To achieve what I think we can achieve in equity release we need to support everything that strengthens the market and adds credibility to what we do. I will always support new lenders, new products, new advisers, and anything else that adds to the progress we are all working for. Customers need choice and options, but they also need advisers with the skills and capability to explain these options thoroughly, so it is great to hear that there appears to be a clear appetite for a stand-alone qualification within equity release.

The Society of Mortgage Professionals and the Personal Finance Society questioned 1,000 of its members and found that some 77 per cent supported a stand-alone qualification. Back in September of last year I was one of several industry commentators who responded positively to the FCA's announcement that they were considering creating this type of qualification, so it's great to see that there is broader support. At the moment, there is a risk that some advisers are only using equity release as a 'top-up' to their standard mortgage business, and we must remember that the styles of advice are very different between equity release and the mainstream mortgage.

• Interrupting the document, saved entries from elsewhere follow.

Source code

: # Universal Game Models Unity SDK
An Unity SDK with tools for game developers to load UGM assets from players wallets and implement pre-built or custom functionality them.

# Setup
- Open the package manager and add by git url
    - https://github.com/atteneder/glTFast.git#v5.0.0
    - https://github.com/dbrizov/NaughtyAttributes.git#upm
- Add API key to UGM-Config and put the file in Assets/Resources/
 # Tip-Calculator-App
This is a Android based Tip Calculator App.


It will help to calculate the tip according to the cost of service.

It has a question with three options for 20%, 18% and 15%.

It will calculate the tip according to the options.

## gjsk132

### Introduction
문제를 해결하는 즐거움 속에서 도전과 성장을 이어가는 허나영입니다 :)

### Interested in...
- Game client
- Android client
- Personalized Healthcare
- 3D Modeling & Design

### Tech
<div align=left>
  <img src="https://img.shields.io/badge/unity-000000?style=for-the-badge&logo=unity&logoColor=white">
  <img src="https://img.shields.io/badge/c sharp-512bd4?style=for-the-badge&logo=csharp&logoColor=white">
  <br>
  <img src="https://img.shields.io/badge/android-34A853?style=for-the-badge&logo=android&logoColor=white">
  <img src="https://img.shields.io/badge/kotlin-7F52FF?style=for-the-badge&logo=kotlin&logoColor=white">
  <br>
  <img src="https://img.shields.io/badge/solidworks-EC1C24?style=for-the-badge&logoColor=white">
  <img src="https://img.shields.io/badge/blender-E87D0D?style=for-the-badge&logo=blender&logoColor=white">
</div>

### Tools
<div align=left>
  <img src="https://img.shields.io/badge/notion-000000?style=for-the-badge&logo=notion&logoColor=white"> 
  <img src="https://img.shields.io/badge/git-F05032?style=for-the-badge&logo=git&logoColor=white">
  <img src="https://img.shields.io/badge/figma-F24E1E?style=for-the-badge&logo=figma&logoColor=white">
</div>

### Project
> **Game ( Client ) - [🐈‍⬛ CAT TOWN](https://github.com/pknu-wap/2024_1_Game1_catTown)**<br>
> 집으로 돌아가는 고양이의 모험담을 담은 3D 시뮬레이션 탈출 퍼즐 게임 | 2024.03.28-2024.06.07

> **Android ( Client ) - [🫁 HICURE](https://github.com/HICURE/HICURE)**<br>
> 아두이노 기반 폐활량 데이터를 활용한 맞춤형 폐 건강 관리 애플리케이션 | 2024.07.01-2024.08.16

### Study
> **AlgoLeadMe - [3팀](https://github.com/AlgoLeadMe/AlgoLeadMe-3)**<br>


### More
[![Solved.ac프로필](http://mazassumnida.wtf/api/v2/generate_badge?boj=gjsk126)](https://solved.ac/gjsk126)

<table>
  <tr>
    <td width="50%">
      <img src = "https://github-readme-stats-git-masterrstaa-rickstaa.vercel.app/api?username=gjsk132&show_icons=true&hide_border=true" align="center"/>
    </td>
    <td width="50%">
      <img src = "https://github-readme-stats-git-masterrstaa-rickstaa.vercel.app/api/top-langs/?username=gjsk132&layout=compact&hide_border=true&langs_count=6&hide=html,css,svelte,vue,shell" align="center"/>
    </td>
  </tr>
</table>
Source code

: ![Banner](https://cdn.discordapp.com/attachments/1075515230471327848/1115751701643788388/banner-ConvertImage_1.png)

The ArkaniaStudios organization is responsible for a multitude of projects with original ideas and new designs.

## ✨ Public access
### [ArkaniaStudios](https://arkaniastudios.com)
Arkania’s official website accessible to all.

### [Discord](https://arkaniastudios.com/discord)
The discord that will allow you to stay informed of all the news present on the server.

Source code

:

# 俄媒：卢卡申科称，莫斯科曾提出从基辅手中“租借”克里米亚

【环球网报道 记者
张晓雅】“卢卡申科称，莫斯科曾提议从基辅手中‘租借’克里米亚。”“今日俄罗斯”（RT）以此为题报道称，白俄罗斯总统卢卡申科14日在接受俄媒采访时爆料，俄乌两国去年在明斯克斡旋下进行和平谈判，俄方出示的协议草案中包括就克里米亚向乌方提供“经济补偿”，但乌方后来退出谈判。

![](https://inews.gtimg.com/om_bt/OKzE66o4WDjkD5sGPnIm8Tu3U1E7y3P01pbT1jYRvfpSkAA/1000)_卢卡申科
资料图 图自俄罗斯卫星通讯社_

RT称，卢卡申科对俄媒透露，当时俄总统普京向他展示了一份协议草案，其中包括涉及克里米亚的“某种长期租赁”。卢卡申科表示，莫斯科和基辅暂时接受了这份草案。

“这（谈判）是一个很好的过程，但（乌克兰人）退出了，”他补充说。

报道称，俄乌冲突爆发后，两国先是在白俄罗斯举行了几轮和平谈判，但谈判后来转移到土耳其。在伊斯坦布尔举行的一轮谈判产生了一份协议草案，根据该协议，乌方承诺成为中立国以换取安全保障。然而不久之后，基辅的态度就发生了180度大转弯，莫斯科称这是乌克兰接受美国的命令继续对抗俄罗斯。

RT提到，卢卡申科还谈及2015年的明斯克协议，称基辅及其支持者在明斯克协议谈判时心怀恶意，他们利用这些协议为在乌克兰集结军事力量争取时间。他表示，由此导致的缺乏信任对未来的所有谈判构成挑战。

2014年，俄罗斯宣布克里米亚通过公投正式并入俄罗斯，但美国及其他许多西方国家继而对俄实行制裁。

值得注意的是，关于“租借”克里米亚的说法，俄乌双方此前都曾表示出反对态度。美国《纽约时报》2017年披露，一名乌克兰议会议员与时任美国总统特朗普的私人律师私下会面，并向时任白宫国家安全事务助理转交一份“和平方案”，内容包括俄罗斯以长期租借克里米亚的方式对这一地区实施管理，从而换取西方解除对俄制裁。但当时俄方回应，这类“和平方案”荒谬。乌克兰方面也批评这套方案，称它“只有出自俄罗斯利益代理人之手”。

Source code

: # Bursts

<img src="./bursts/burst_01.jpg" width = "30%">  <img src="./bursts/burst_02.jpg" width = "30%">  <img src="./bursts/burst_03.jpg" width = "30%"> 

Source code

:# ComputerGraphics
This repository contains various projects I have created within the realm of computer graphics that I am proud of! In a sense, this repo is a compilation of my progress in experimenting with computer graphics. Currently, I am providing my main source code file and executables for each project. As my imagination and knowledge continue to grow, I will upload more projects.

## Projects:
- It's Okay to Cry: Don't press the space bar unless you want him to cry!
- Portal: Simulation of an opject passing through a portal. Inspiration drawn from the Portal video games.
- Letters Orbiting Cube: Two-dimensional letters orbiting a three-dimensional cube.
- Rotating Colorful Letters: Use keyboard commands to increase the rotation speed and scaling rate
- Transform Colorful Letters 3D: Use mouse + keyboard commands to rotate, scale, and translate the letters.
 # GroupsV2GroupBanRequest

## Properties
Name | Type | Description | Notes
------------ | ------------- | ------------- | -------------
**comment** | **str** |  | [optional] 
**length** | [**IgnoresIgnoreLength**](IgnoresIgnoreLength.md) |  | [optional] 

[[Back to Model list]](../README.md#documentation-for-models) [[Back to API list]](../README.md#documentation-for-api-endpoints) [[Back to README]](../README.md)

There are many issues that have to be considered when advising on equity release that do not arise in the traditional mortgage arena. For example, the soft skills required in handling customers and their families questions and concerns; knowledge of the affect lifetime mortgages can have on entitlements to certain state benefits; balancing the emotional and financial outlook of clients; or the fact that advisers need to fully understand all the alternatives and present them to every customer are just a few reasons why equity release is different, and a stand-alone qualification that concentrates on equity release and all the other essential elements required in the advice process will enable advisers whom do not want to advise in mainstream mortgages the option to become qualified.

But the reasons why we should support this qualification go beyond the differences in how advice is given. Now we know that there is broad support for it from those who understand the market best, those within the adviser community, there is little reason for the FCA not to follow through, especially when they are acutely aware of the need to support later life lending, as things like the interest only timebomb, which is set to go off over the coming years, are due to leave many homeowners staring at a retirement beset by financial difficulty. Creating this qualification would be a great signal to the whole market that the regulators are well aware that equity release has a role, and a significant role at that, to play in the task we are all faced with in helping people finance their retirement.

Ultimately, this qualification is just another step in legitimising modern equity release. I believe it will be another step in leaving behind the issues of the past, and, one hopes, will help us all help more customers achieve the retirement they want and deserve. We have a long road ahead but I think £2 billion will seem pretty insignificant by 2020, and as the value of our market has doubled in just a handful of years, not to mention new heavy-hitting and well-known lenders having joined the market, I am confident we will see more advisers become qualified. Over to the FCA to set this in stone.